**Action item**. Leave out all pictures. Return exactly the lines from the top of the material through the line containing "class='verb'>**ἔγραψα**</span><rt>**我寫 have I".
━━ Provided records
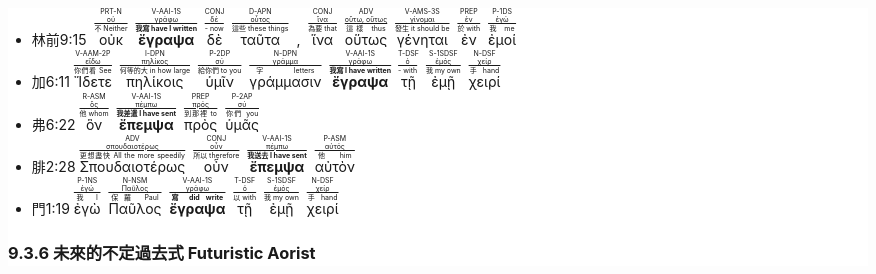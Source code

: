 - 林前9:15    <RUBY><ruby><ruby>οὐκ<rt>不 Neither</rt></ruby><rt><a href='https://bible.fhl.net/new/s.php?N=0&k=03756&m='>οὐ</a></rt></ruby><rt>PRT-N</rt></RUBY>  <RUBY><ruby><ruby><span class='verb'>**ἔγραψα**</span><rt>**我寫 have I written**</rt></ruby><rt><a href='https://bible.fhl.net/new/s.php?N=0&k=01125&m='>γράφω</a></rt></ruby><rt>V-AAI-1S</rt></RUBY>  <RUBY><ruby><ruby>δὲ<rt>- now</rt></ruby><rt><a href='https://bible.fhl.net/new/s.php?N=0&k=01161&m='>δέ</a></rt></ruby><rt>CONJ</rt></RUBY>  <RUBY><ruby><ruby>ταῦτα<rt>這些 these things</rt></ruby><rt><a href='https://bible.fhl.net/new/s.php?N=0&k=03778&m='>οὗτος</a></rt></ruby><rt>D-APN</rt></RUBY>  ,  <RUBY><ruby><ruby>ἵνα<rt>為要 that</rt></ruby><rt><a href='https://bible.fhl.net/new/s.php?N=0&k=02443&m='>ἵνα</a></rt></ruby><rt>CONJ</rt></RUBY>  <RUBY><ruby><ruby>οὕτως<rt>這樣 thus</rt></ruby><rt><a href='https://bible.fhl.net/new/s.php?N=0&k=03779&m='>οὕτω, οὕτως</a></rt></ruby><rt>ADV</rt></RUBY>  <RUBY><ruby><ruby><span class='verb'>γένηται</span><rt>發生 it should be</rt></ruby><rt><a href='https://bible.fhl.net/new/s.php?N=0&k=01096&m='>γίνομαι</a></rt></ruby><rt>V-AMS-3S</rt></RUBY>  <RUBY><ruby><ruby>ἐν<rt>於 with</rt></ruby><rt><a href='https://bible.fhl.net/new/s.php?N=0&k=01722&m='>ἐν</a></rt></ruby><rt>PREP</rt></RUBY>  <RUBY><ruby><ruby>ἐμοί<rt>我 me</rt></ruby><rt><a href='https://bible.fhl.net/new/s.php?N=0&k=01473&m='>ἐγώ</a></rt></ruby><rt>P-1DS</rt></RUBY> 
- 加6:11 <RUBY><ruby><ruby><span class='verb'>Ἴδετε</span><rt>你們看 See</rt></ruby><rt><a href='https://bible.fhl.net/new/s.php?N=0&k=01492&m='>εἴδω</a></rt></ruby><rt>V-AAM-2P</rt></RUBY>  <RUBY><ruby><ruby>πηλίκοις<rt>何等的大 in how large</rt></ruby><rt><a href='https://bible.fhl.net/new/s.php?N=0&k=04080&m='>πηλίκος</a></rt></ruby><rt>I-DPN</rt></RUBY>  <RUBY><ruby><ruby>ὑμῖν<rt>給你們 to you</rt></ruby><rt><a href='https://bible.fhl.net/new/s.php?N=0&k=04771&m='>σύ</a></rt></ruby><rt>P-2DP</rt></RUBY>  <RUBY><ruby><ruby>γράμμασιν<rt>字 letters</rt></ruby><rt><a href='https://bible.fhl.net/new/s.php?N=0&k=01121&m='>γράμμα</a></rt></ruby><rt>N-DPN</rt></RUBY>  <RUBY><ruby><ruby><span class='verb'>**ἔγραψα**</span><rt>**我寫 I have written**</rt></ruby><rt><a href='https://bible.fhl.net/new/s.php?N=0&k=01125&m='>γράφω</a></rt></ruby><rt>V-AAI-1S</rt></RUBY>  <RUBY><ruby><ruby>τῇ<rt>- with</rt></ruby><rt><a href='https://bible.fhl.net/new/s.php?N=0&k=03588&m='>ὀ</a></rt></ruby><rt>T-DSF</rt></RUBY>  <RUBY><ruby><ruby>ἐμῇ<rt>我 my own</rt></ruby><rt><a href='https://bible.fhl.net/new/s.php?N=0&k=01699&m='>ἐμός</a></rt></ruby><rt>S-1SDSF</rt></RUBY>  <RUBY><ruby><ruby>χειρί<rt>手 hand</rt></ruby><rt><a href='https://bible.fhl.net/new/s.php?N=0&k=05495&m='>χείρ</a></rt></ruby><rt>N-DSF</rt></RUBY>
- 弗6:22 <RUBY><ruby><ruby>ὃν<rt>他 whom</rt></ruby><rt><a href='https://bible.fhl.net/new/s.php?N=0&k=03739&m='>ὅς</a></rt></ruby><rt>R-ASM</rt></RUBY>  <RUBY><ruby><ruby><span class='verb'>**ἔπεμψα**</span><rt>**我差遣 I have sent**</rt></ruby><rt><a href='https://bible.fhl.net/new/s.php?N=0&k=03992&m='>πέμπω</a></rt></ruby><rt>V-AAI-1S</rt></RUBY>  <RUBY><ruby><ruby>πρὸς<rt>到那裡 to</rt></ruby><rt><a href='https://bible.fhl.net/new/s.php?N=0&k=04314&m='>πρός</a></rt></ruby><rt>PREP</rt></RUBY>  <RUBY><ruby><ruby>ὑμᾶς<rt>你們 you</rt></ruby><rt><a href='https://bible.fhl.net/new/s.php?N=0&k=04771&m='>σύ</a></rt></ruby><rt>P-2AP</rt></RUBY> 
- 腓2:28 <RUBY><ruby><ruby>Σπουδαιοτέρως<rt>更想盡快 All the more speedily</rt></ruby><rt><a href='https://bible.fhl.net/new/s.php?N=0&k=04708&m='>σπουδαιοτέρως</a></rt></ruby><rt>ADV</rt></RUBY>  <RUBY><ruby><ruby>οὖν<rt>所以 therefore</rt></ruby><rt><a href='https://bible.fhl.net/new/s.php?N=0&k=03767&m='>οὖν</a></rt></ruby><rt>CONJ</rt></RUBY>  <RUBY><ruby><ruby><span class='verb'>**ἔπεμψα**</span><rt>**我送去 I have sent**</rt></ruby><rt><a href='https://bible.fhl.net/new/s.php?N=0&k=03992&m='>πέμπω</a></rt></ruby><rt>V-AAI-1S</rt></RUBY>  <RUBY><ruby><ruby>αὐτὸν<rt>他 him</rt></ruby><rt><a href='https://bible.fhl.net/new/s.php?N=0&k=00846&m='>αὐτός</a></rt></ruby><rt>P-ASM</rt></RUBY>  
- 門1:19 <RUBY><ruby><ruby>ἐγὼ<rt>我 I</rt></ruby><rt><a href='https://bible.fhl.net/new/s.php?N=0&k=01473&m='>ἐγώ</a></rt></ruby><rt>P-1NS</rt></RUBY>  <RUBY><ruby><ruby>Παῦλος<rt>保羅 Paul</rt></ruby><rt><a href='https://bible.fhl.net/new/s.php?N=0&k=03972&m='>Παῦλος</a></rt></ruby><rt>N-NSM</rt></RUBY>  <RUBY><ruby><ruby><span class='verb'>**ἔγραψα**</span><rt>**寫 did write**</rt></ruby><rt><a href='https://bible.fhl.net/new/s.php?N=0&k=01125&m='>γράφω</a></rt></ruby><rt>V-AAI-1S</rt></RUBY>  <RUBY><ruby><ruby>τῇ<rt>以 with</rt></ruby><rt><a href='https://bible.fhl.net/new/s.php?N=0&k=03588&m='>ὀ</a></rt></ruby><rt>T-DSF</rt></RUBY>  <RUBY><ruby><ruby>ἐμῇ<rt>我 my own</rt></ruby><rt><a href='https://bible.fhl.net/new/s.php?N=0&k=01699&m='>ἐμός</a></rt></ruby><rt>S-1SDSF</rt></RUBY>  <RUBY><ruby><ruby>χειρί<rt>手 hand</rt></ruby><rt><a href='https://bible.fhl.net/new/s.php?N=0&k=05495&m='>χείρ</a></rt></ruby><rt>N-DSF</rt></RUBY> 
### 9.3.6 未來的不定過去式 Futuristic Aorist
━━━━
**Response below**.
Source code

: - 林前9:15    <RUBY><ruby><ruby>οὐκ<rt>不 Neither</rt></ruby><rt><a href='https://bible.fhl.net/new/s.php?N=0&k=03756&m='>οὐ</a></rt></ruby><rt>PRT-N</rt></RUBY>  <RUBY><ruby><ruby><span class='verb'>**ἔγραψα**</span><rt>**我寫 have I written**</rt></ruby><rt><a href='https://bible.fhl.net/new/s.php?N=0&k=01125&m='>γράφω</a></rt></ruby><rt>V-AAI-1S</rt></RUBY>  <RUBY><ruby><ruby>δὲ<rt>- now</rt></ruby><rt><a href='https://bible.fhl.net/new/s.php?N=0&k=01161&m='>δέ</a></rt></ruby><rt>CONJ</rt></RUBY>  <RUBY><ruby><ruby>ταῦτα<rt>這些 these things</rt></ruby><rt><a href='https://bible.fhl.net/new/s.php?N=0&k=03778&m='>οὗτος</a></rt></ruby><rt>D-APN</rt></RUBY>  ,  <RUBY><ruby><ruby>ἵνα<rt>為要 that</rt></ruby><rt><a href='https://bible.fhl.net/new/s.php?N=0&k=02443&m='>ἵνα</a></rt></ruby><rt>CONJ</rt></RUBY>  <RUBY><ruby><ruby>οὕτως<rt>這樣 thus</rt></ruby><rt><a href='https://bible.fhl.net/new/s.php?N=0&k=03779&m='>οὕτω, οὕτως</a></rt></ruby><rt>ADV</rt></RUBY>  <RUBY><ruby><ruby><span class='verb'>γένηται</span><rt>發生 it should be</rt></ruby><rt><a href='https://bible.fhl.net/new/s.php?N=0&k=01096&m='>γίνομαι</a></rt></ruby><rt>V-AMS-3S</rt></RUBY>  <RUBY><ruby><ruby>ἐν<rt>於 with</rt></ruby><rt><a href='https://bible.fhl.net/new/s.php?N=0&k=01722&m='>ἐν</a></rt></ruby><rt>PREP</rt></RUBY>  <RUBY><ruby><ruby>ἐμοί<rt>我 me</rt></ruby><rt><a href='https://bible.fhl.net/new/s.php?N=0&k=01473&m='>ἐγώ</a></rt></ruby><rt>P-1DS</rt></RUBY> 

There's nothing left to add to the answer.